Content starts

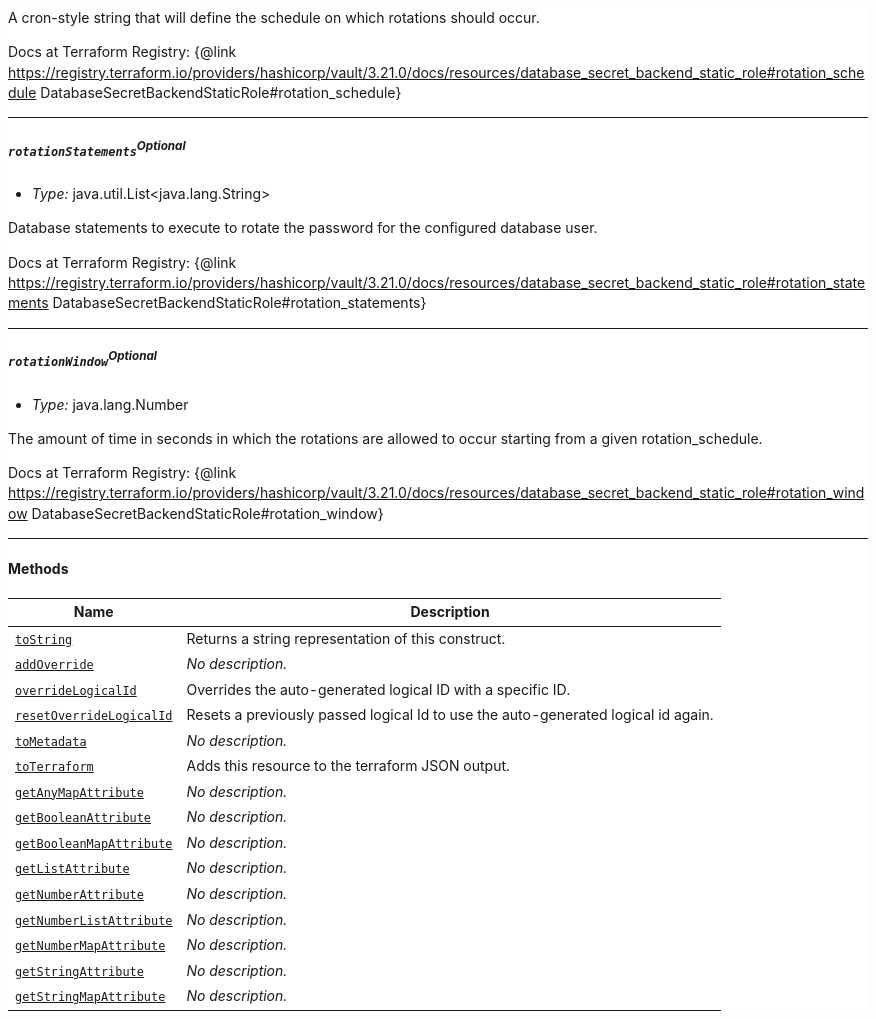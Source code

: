 A cron-style string that will define the schedule on which rotations should occur.

Docs at Terraform Registry: {@link https://registry.terraform.io/providers/hashicorp/vault/3.21.0/docs/resources/database_secret_backend_static_role#rotation_schedule DatabaseSecretBackendStaticRole#rotation_schedule}

---

##### `rotationStatements`<sup>Optional</sup> <a name="rotationStatements" id="@cdktf/provider-vault.databaseSecretBackendStaticRole.DatabaseSecretBackendStaticRole.Initializer.parameter.rotationStatements"></a>

- *Type:* java.util.List<java.lang.String>

Database statements to execute to rotate the password for the configured database user.

Docs at Terraform Registry: {@link https://registry.terraform.io/providers/hashicorp/vault/3.21.0/docs/resources/database_secret_backend_static_role#rotation_statements DatabaseSecretBackendStaticRole#rotation_statements}

---

##### `rotationWindow`<sup>Optional</sup> <a name="rotationWindow" id="@cdktf/provider-vault.databaseSecretBackendStaticRole.DatabaseSecretBackendStaticRole.Initializer.parameter.rotationWindow"></a>

- *Type:* java.lang.Number

The amount of time in seconds in which the rotations are allowed to occur starting from a given rotation_schedule.

Docs at Terraform Registry: {@link https://registry.terraform.io/providers/hashicorp/vault/3.21.0/docs/resources/database_secret_backend_static_role#rotation_window DatabaseSecretBackendStaticRole#rotation_window}

---

#### Methods <a name="Methods" id="Methods"></a>

| **Name** | **Description** |
| --- | --- |
| <code><a href="#@cdktf/provider-vault.databaseSecretBackendStaticRole.DatabaseSecretBackendStaticRole.toString">toString</a></code> | Returns a string representation of this construct. |
| <code><a href="#@cdktf/provider-vault.databaseSecretBackendStaticRole.DatabaseSecretBackendStaticRole.addOverride">addOverride</a></code> | *No description.* |
| <code><a href="#@cdktf/provider-vault.databaseSecretBackendStaticRole.DatabaseSecretBackendStaticRole.overrideLogicalId">overrideLogicalId</a></code> | Overrides the auto-generated logical ID with a specific ID. |
| <code><a href="#@cdktf/provider-vault.databaseSecretBackendStaticRole.DatabaseSecretBackendStaticRole.resetOverrideLogicalId">resetOverrideLogicalId</a></code> | Resets a previously passed logical Id to use the auto-generated logical id again. |
| <code><a href="#@cdktf/provider-vault.databaseSecretBackendStaticRole.DatabaseSecretBackendStaticRole.toMetadata">toMetadata</a></code> | *No description.* |
| <code><a href="#@cdktf/provider-vault.databaseSecretBackendStaticRole.DatabaseSecretBackendStaticRole.toTerraform">toTerraform</a></code> | Adds this resource to the terraform JSON output. |
| <code><a href="#@cdktf/provider-vault.databaseSecretBackendStaticRole.DatabaseSecretBackendStaticRole.getAnyMapAttribute">getAnyMapAttribute</a></code> | *No description.* |
| <code><a href="#@cdktf/provider-vault.databaseSecretBackendStaticRole.DatabaseSecretBackendStaticRole.getBooleanAttribute">getBooleanAttribute</a></code> | *No description.* |
| <code><a href="#@cdktf/provider-vault.databaseSecretBackendStaticRole.DatabaseSecretBackendStaticRole.getBooleanMapAttribute">getBooleanMapAttribute</a></code> | *No description.* |
| <code><a href="#@cdktf/provider-vault.databaseSecretBackendStaticRole.DatabaseSecretBackendStaticRole.getListAttribute">getListAttribute</a></code> | *No description.* |
| <code><a href="#@cdktf/provider-vault.databaseSecretBackendStaticRole.DatabaseSecretBackendStaticRole.getNumberAttribute">getNumberAttribute</a></code> | *No description.* |
| <code><a href="#@cdktf/provider-vault.databaseSecretBackendStaticRole.DatabaseSecretBackendStaticRole.getNumberListAttribute">getNumberListAttribute</a></code> | *No description.* |
| <code><a href="#@cdktf/provider-vault.databaseSecretBackendStaticRole.DatabaseSecretBackendStaticRole.getNumberMapAttribute">getNumberMapAttribute</a></code> | *No description.* |
| <code><a href="#@cdktf/provider-vault.databaseSecretBackendStaticRole.DatabaseSecretBackendStaticRole.getStringAttribute">getStringAttribute</a></code> | *No description.* |
| <code><a href="#@cdktf/provider-vault.databaseSecretBackendStaticRole.DatabaseSecretBackendStaticRole.getStringMapAttribute">getStringMapAttribute</a></code> | *No description.* |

Content ends

### Problem description
Would you please copy all lines in the data that contain the word "https"?

### Your response
Docs at Terraform Registry: {@link https://registry.terraform.io/providers/hashicorp/vault/3.21.0/docs/resources/database_secret_backend_static_role#rotation_schedule DatabaseSecretBackendStaticRole#rotation_schedule}
Docs at Terraform Registry: {@link https://registry.terraform.io/providers/hashicorp/vault/3.21.0/docs/resources/database_secret_backend_static_role#rotation_statements DatabaseSecretBackendStaticRole#rotation_statements}
Docs at Terraform Registry: {@link https://registry.terraform.io/providers/hashicorp/vault/3.21.0/docs/resources/database_secret_backend_static_role#rotation_window DatabaseSecretBackendStaticRole#rotation_window}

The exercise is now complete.